Because the Archduke needed to know that even if they didn’t know what his means and methods would be, they knew his goal.

  “Because I saw us,” he said softly. “We’ve just come home from a gigging, and you’re giving me a party for my forty-fifth Namingday.”

  “Ahh … shit.” Mieka sat upright, arms wreathing his knees. “Mighta known. You and your fuckin’ Elsewhens. You’re insane, Quill. You know that, right?”

  “And you’re drunk. Go to bed.”

  When he’d closed the light and they were both beneath sheets and blankets, for there was a chill in the night breeze, Cade turned to look over at Mieka’s bed.

  “I’m sorry.”

  “Huh? Oh. Yeh. Me, too.”

  * * *

  The next morning when Mieka woke, Cade was waiting with a pot of hot tea brewed strong enough to strip the hide off a wyvern. The hangover remedy Brishen Staindrop had concocted for him years ago didn’t work for Mieka. And even if there’d been something readily to hand that worked, Cade wouldn’t have given it to him.

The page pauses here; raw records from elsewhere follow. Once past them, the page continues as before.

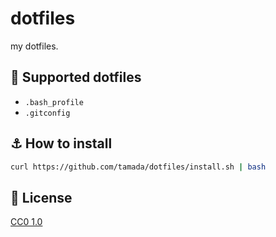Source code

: # dotfiles

my dotfiles.

## :ant: Supported dotfiles

* `.bash_profile`
* `.gitconfig`

## :anchor: How to install

```sh
curl https://github.com/tamada/dotfiles/install.sh | bash
```

## :scroll: License

[CC0 1.0](https://creativecommons.org/publicdomain/zero/1.0/)

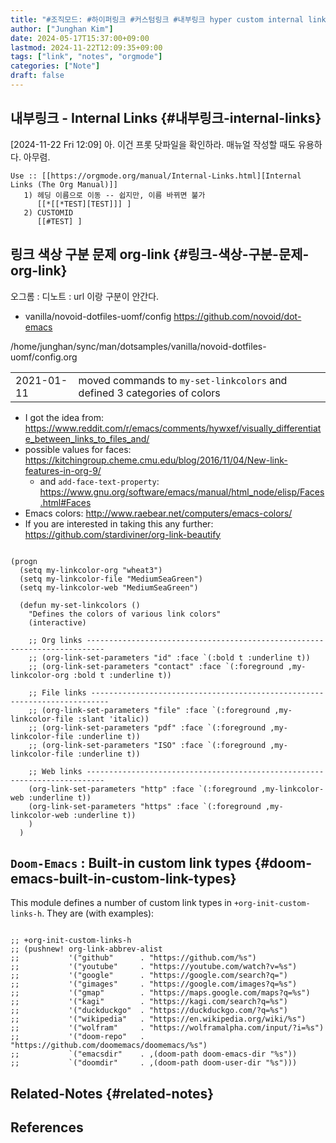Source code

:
 ```yaml
---
title: "#조직모드: #하이퍼링크 #커스텀링크 #내부링크 hyper custom internal link"
author: ["Junghan Kim"]
date: 2024-05-17T15:37:00+09:00
lastmod: 2024-11-22T12:09:35+09:00
tags: ["link", "notes", "orgmode"]
categories: ["Note"]
draft: false
---
```


## 내부링크 - Internal Links {#내부링크-internal-links}

<span class="timestamp-wrapper"><span class="timestamp">[2024-11-22 Fri 12:09] </span></span> 아. 이건 프롯 닷파일을 확인하라. 매뉴얼 작성할 때도 유용하다. 아무렴.

```text
Use :: [[https://orgmode.org/manual/Internal-Links.html][Internal Links (The Org Manual)]]
   1) 헤딩 이름으로 이동 -- 쉽지만, 이름 바뀌면 불가
      [[*[[*TEST][TEST]]] ]
   2) CUSTOMID
      [[#TEST] ]
```


## 링크 색상 구분 문제 org-link {#링크-색상-구분-문제-org-link}

오그롬 : 디노트 : url 이랑 구분이 안간다.

-   vanilla/novoid-dotfiles-uomf/config <https://github.com/novoid/dot-emacs>

/home/junghan/sync/man/dotsamples/vanilla/novoid-dotfiles-uomf/config.org

|            |                                                                          |
|------------|--------------------------------------------------------------------------|
| 2021-01-11 | moved commands to `my-set-linkcolors` and defined 3 categories of colors |

-   I got the idea from: <https://www.reddit.com/r/emacs/comments/hywxef/visually_differentiate_between_links_to_files_and/>
-   possible values for faces: <https://kitchingroup.cheme.cmu.edu/blog/2016/11/04/New-link-features-in-org-9/>
    -   and `add-face-text-property`: <https://www.gnu.org/software/emacs/manual/html_node/elisp/Faces.html#Faces>
-   Emacs colors: <http://www.raebear.net/computers/emacs-colors/>
-   If you are interested in taking this any further: <https://github.com/stardiviner/org-link-beautify>

<!--listend-->

```emacs-lisp

(progn
  (setq my-linkcolor-org "wheat3")
  (setq my-linkcolor-file "MediumSeaGreen")
  (setq my-linkcolor-web "MediumSeaGreen")

  (defun my-set-linkcolors ()
    "Defines the colors of various link colors"
    (interactive)

    ;; Org links --------------------------------------------------------------------------
    ;; (org-link-set-parameters "id" :face `(:bold t :underline t))
    ;; (org-link-set-parameters "contact" :face `(:foreground ,my-linkcolor-org :bold t :underline t))

    ;; File links --------------------------------------------------------------------------
    ;; (org-link-set-parameters "file" :face `(:foreground ,my-linkcolor-file :slant 'italic))
    ;; (org-link-set-parameters "pdf" :face `(:foreground ,my-linkcolor-file :underline t))
    ;; (org-link-set-parameters "ISO" :face `(:foreground ,my-linkcolor-file :underline t))

    ;; Web links --------------------------------------------------------------------------
    (org-link-set-parameters "http" :face `(:foreground ,my-linkcolor-web :underline t))
    (org-link-set-parameters "https" :face `(:foreground ,my-linkcolor-web :underline t))
    )
  )
```


## `Doom-Emacs` : Built-in custom link types {#doom-emacs-built-in-custom-link-types}

This module defines a number of custom link types in `+org-init-custom-links-h`. They are (with examples):

```elisp

;; +org-init-custom-links-h
;; (pushnew! org-link-abbrev-alist
;;           '("github"      . "https://github.com/%s")
;;           '("youtube"     . "https://youtube.com/watch?v=%s")
;;           '("google"      . "https://google.com/search?q=")
;;           '("gimages"     . "https://google.com/images?q=%s")
;;           '("gmap"        . "https://maps.google.com/maps?q=%s")
;;           '("kagi"        . "https://kagi.com/search?q=%s")
;;           '("duckduckgo"  . "https://duckduckgo.com/?q=%s")
;;           '("wikipedia"   . "https://en.wikipedia.org/wiki/%s")
;;           '("wolfram"     . "https://wolframalpha.com/input/?i=%s")
;;           '("doom-repo"   . "https://github.com/doomemacs/doomemacs/%s")
;;           `("emacsdir"    . ,(doom-path doom-emacs-dir "%s"))
;;           `("doomdir"     . ,(doom-path doom-user-dir "%s")))

```


## Related-Notes {#related-notes}

## References

<style>.csl-entry{text-indent: -1.5em; margin-left: 1.5em;}</style><div class="csl-bib-body">
</div>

  The Elf moaned and squinted, rolled onto his side, and pulled the sheet up around his head. Muffled within this cocoon, he said, “I feel like twelve different Hells—and in ten of them, I’m about to die.”

  “Good.”

  “In the other two, I’m scared I won’t die.”

  “Even better.”

  “Have a heart, Quill.”

  “Have some tea.”

  Cade left for the bathroom and twisted the tub spigot. A short time later, Mieka wandered in—awake enough now to see that no steam rose and the water was icy cold.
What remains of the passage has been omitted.